Truth be told, they can.
Streaming has changed the entire audio landscape. Music is no longer exclusively packaged in pre-made formats like a CD or radio playlist. On-demand streaming is personalized, portable and everywhere. And the sheer volume of streaming taking place is evidence that consumers can’t get enough.
So how can this help radio? In short, on-demand streaming tells us which music appeals to people. When music listeners purchase or download a song, we don’t know how many times they listen to it—if at all. With streaming, we know each time a play is initiated, day after day, week after week. The data is not from a sample, a listening room or a panel. It’s an un-aided, authentic look at the songs listeners are choosing.
The value of streaming for radio isn’t that it’s big or growing. The value is that it’s a clear record of listeners’ choices. And for programmers, the relationship between airplay, sales and on-demand streaming is key. Streaming and radio follow each other, and following the peaks and valleys that make up listener preferences can help programmers find the next hit, determine when to stop spinning a track and assess overall playlist strength.

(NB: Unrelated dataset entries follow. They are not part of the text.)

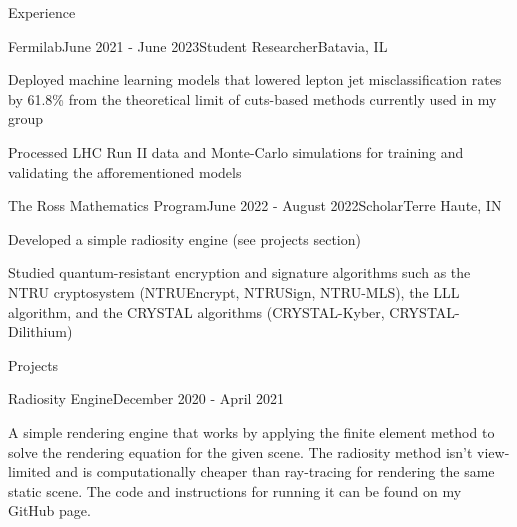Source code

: \documentclass[
	11pt, %
]{resume} %
\begin{document}
\begin{rSection}{Experience}

	\begin{rSubsection}{Fermilab}{June 2021 - June 2023}{Student Researcher}{Batavia, IL}
		\item Deployed machine learning models that lowered lepton jet misclassification rates by 61.8\% from the theoretical limit of cuts-based methods currently used in my group
        \item Processed LHC Run II data and Monte-Carlo simulations for training and validating the afforementioned models
	\end{rSubsection}

    \begin{rSubsection}{The Ross Mathematics Program}{June 2022 - August 2022}{Scholar}{Terre Haute, IN}
        \item Developed a simple radiosity engine (see projects section)
        \item Studied quantum-resistant encryption and signature algorithms such as the NTRU cryptosystem (NTRUEncrypt, NTRUSign, NTRU-MLS), the LLL algorithm, and the CRYSTAL algorithms (CRYSTAL-Kyber, CRYSTAL-Dilithium)
        
    \end{rSubsection}


\end{rSection}

\begin{rSection}{Projects}

    \begin{rSubsection}{Radiosity Engine}{December 2020 - April 2021}{}{}
		\item A simple rendering engine that works by applying the finite element method to solve the rendering equation for the given scene. The radiosity method isn't view-limited and is computationally cheaper than ray-tracing for rendering the same static scene. The code and instructions for running it can be found on my GitHub page.
	\end{rSubsection}
\end{rSection}

\end{document}
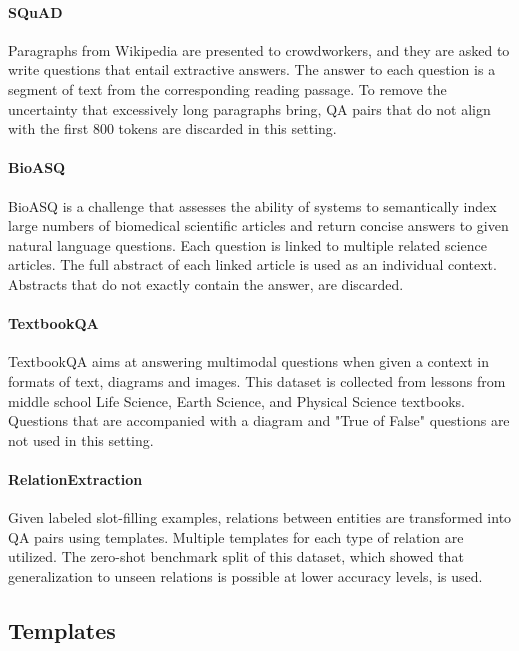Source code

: \paragraph{SQuAD \cite{rajpurkar2016squad100000questionsmachine}}
Paragraphs from Wikipedia are presented to crowdworkers, and they are asked to write questions that entail extractive answers.
The answer to each question is a segment of text from the corresponding reading passage.
To remove the uncertainty that excessively long paragraphs bring, QA pairs that do not align with the first 800 tokens are discarded in this setting.

\paragraph{BioASQ \cite{tsatsaronis2015overview}}
BioASQ is a challenge that assesses the ability of systems to semantically index large numbers of biomedical scientific articles and return concise answers to given natural language questions.
Each question is linked to multiple related science articles. The full abstract of each linked article is used as an individual context. Abstracts that do not exactly contain the answer, are discarded.

\paragraph{TextbookQA \cite{Kembhavi_2017_CVPR}}
TextbookQA aims at answering multimodal questions when given a context in formats of text, diagrams and images.
This dataset is collected from lessons from middle school Life Science, Earth Science, and Physical Science textbooks.
Questions that are accompanied with a diagram and "True of False" questions are not used in this setting.

\paragraph{RelationExtraction \cite{levy2017zeroshotrelationextractionreading}}
Given labeled slot-filling examples, relations between entities are transformed into QA pairs using templates. Multiple templates for each type of relation are utilized.
The zero-shot benchmark split of this dataset, which showed that generalization to unseen relations is possible at lower accuracy levels, is used. 




\subsection{Templates}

In an effort to illustrate the relationship, Nielsen recently analyzed the spin, sales and streaming trends for singer-rapper Bryson Tiller’s “Don’t.” While Tiller had developed quite a name for himself by the end of 2015, he got his start in the on-demand streaming space in early February. Back then, fans of the young artist were listening to an average of 30,000 streams each week, and that trend continued through early May. Between May and late June, on-demand streams averaged 400,000 per week, but the song hadn’t made it to the radio yet. Radio picked up on the swell June 29, but the number of spins was nowhere near in line with on-demand streams. In fact, the song was streamed 1.4 million times during the week the song hit 100 radio spins. By the time radio committed, fans were streaming the track 3.5 million times per week. With the additional exposure on the airwaves, on-demand streams continued climbing, eclipsing 4 million by mid-October.